EXERCISE DATA »

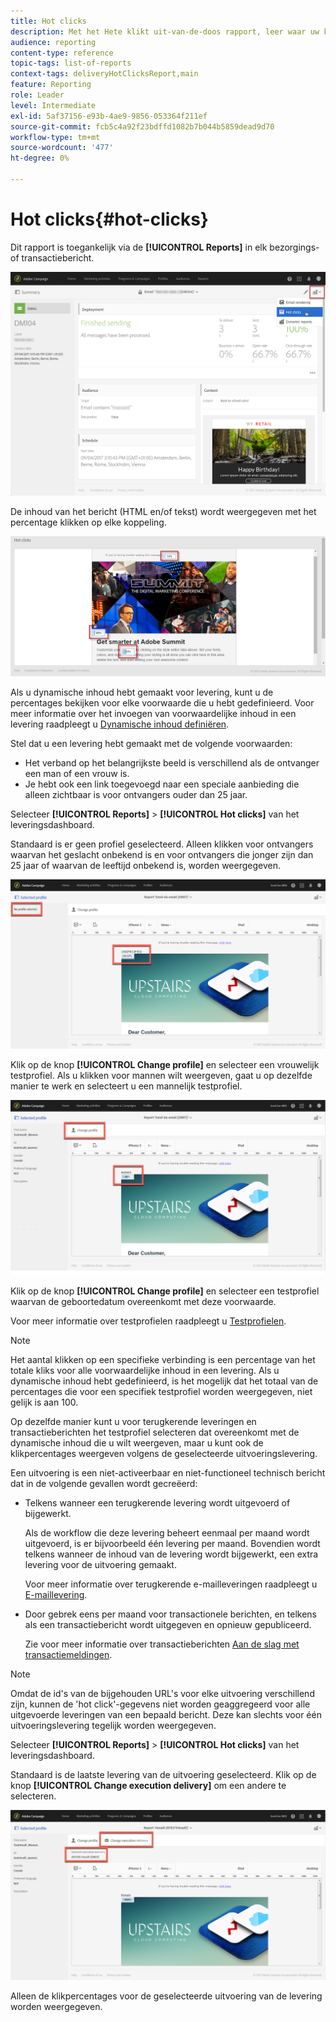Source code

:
 ```yaml
---
title: Hot clicks
description: Met het Hete klikt uit-van-de-doos rapport, leer waar uw klant op uw levering klikte.
audience: reporting
content-type: reference
topic-tags: list-of-reports
context-tags: deliveryHotClicksReport,main
feature: Reporting
role: Leader
level: Intermediate
exl-id: 5af37156-e93b-4ae9-9856-053364f211ef
source-git-commit: fcb5c4a92f23bdffd1082b7b044b5859dead9d70
workflow-type: tm+mt
source-wordcount: '477'
ht-degree: 0%

---
```


# Hot clicks{#hot-clicks}

Dit rapport is toegankelijk via de **[!UICONTROL Reports]** in elk bezorgings- of transactiebericht.

![](assets/delivery_reports_hot-clicks_4.png)

De inhoud van het bericht (HTML en/of tekst) wordt weergegeven met het percentage klikken op elke koppeling.

![](assets/delivery_reports_10.png)

Als u dynamische inhoud hebt gemaakt voor levering, kunt u de percentages bekijken voor elke voorwaarde die u hebt gedefinieerd. Voor meer informatie over het invoegen van voorwaardelijke inhoud in een levering raadpleegt u [Dynamische inhoud definiëren](../../designing/using/personalization.md#defining-dynamic-content-in-an-email).

Stel dat u een levering hebt gemaakt met de volgende voorwaarden:

* Het verband op het belangrijkste beeld is verschillend als de ontvanger een man of een vrouw is.
* Je hebt ook een link toegevoegd naar een speciale aanbieding die alleen zichtbaar is voor ontvangers ouder dan 25 jaar.

Selecteer **[!UICONTROL Reports]** > **[!UICONTROL Hot clicks]** van het leveringsdashboard.

Standaard is er geen profiel geselecteerd. Alleen klikken voor ontvangers waarvan het geslacht onbekend is en voor ontvangers die jonger zijn dan 25 jaar of waarvan de leeftijd onbekend is, worden weergegeven.

![](assets/delivery_reports_hot-clicks_1.png)

Klik op de knop **[!UICONTROL Change profile]** en selecteer een vrouwelijk testprofiel. Als u klikken voor mannen wilt weergeven, gaat u op dezelfde manier te werk en selecteert u een mannelijk testprofiel.

![](assets/delivery_reports_hot-clicks_2.png)

Klik op de knop **[!UICONTROL Change profile]** en selecteer een testprofiel waarvan de geboortedatum overeenkomt met deze voorwaarde.

Voor meer informatie over testprofielen raadpleegt u [Testprofielen](../../audiences/using/managing-test-profiles.md).

>[!NOTE]
>
>Het aantal klikken op een specifieke verbinding is een percentage van het totale kliks voor alle voorwaardelijke inhoud in een levering. Als u dynamische inhoud hebt gedefinieerd, is het mogelijk dat het totaal van de percentages die voor een specifiek testprofiel worden weergegeven, niet gelijk is aan 100.

Op dezelfde manier kunt u voor terugkerende leveringen en transactieberichten het testprofiel selecteren dat overeenkomt met de dynamische inhoud die u wilt weergeven, maar u kunt ook de klikpercentages weergeven volgens de geselecteerde uitvoeringslevering.

Een uitvoering is een niet-activeerbaar en niet-functioneel technisch bericht dat in de volgende gevallen wordt gecreëerd:

* Telkens wanneer een terugkerende levering wordt uitgevoerd of bijgewerkt.

   Als de workflow die deze levering beheert eenmaal per maand wordt uitgevoerd, is er bijvoorbeeld één levering per maand. Bovendien wordt telkens wanneer de inhoud van de levering wordt bijgewerkt, een extra levering voor de uitvoering gemaakt.

   Voor meer informatie over terugkerende e-mailleveringen raadpleegt u [E-maillevering](../../automating/using/email-delivery.md).

* Door gebrek eens per maand voor transactionele berichten, en telkens als een transactiebericht wordt uitgegeven en opnieuw gepubliceerd.

   Zie voor meer informatie over transactieberichten [Aan de slag met transactiemeldingen](../../channels/using/getting-started-with-transactional-msg.md).

>[!NOTE]
>
>Omdat de id&#39;s van de bijgehouden URL&#39;s voor elke uitvoering verschillend zijn, kunnen de &#39;hot click&#39;-gegevens niet worden geaggregeerd voor alle uitgevoerde leveringen van een bepaald bericht. Deze kan slechts voor één uitvoeringslevering tegelijk worden weergegeven.

Selecteer **[!UICONTROL Reports]** > **[!UICONTROL Hot clicks]** van het leveringsdashboard.

Standaard is de laatste levering van de uitvoering geselecteerd. Klik op de knop **[!UICONTROL Change execution delivery]** om een andere te selecteren.

![](assets/delivery_reports_hot-clicks_3.png)

Alleen de klikpercentages voor de geselecteerde uitvoering van de levering worden weergegeven.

EXERCISE GOAL » Only the lines above that include the word "workflow" belong in the answer; copy each one.

RESULT OF THIS TASK »
workflow-type: tm+mt
   Als de workflow die deze levering beheert eenmaal per maand wordt uitgevoerd, is er bijvoorbeeld één levering per maand. Bovendien wordt telkens wanneer de inhoud van de levering wordt bijgewerkt, een extra levering voor de uitvoering gemaakt.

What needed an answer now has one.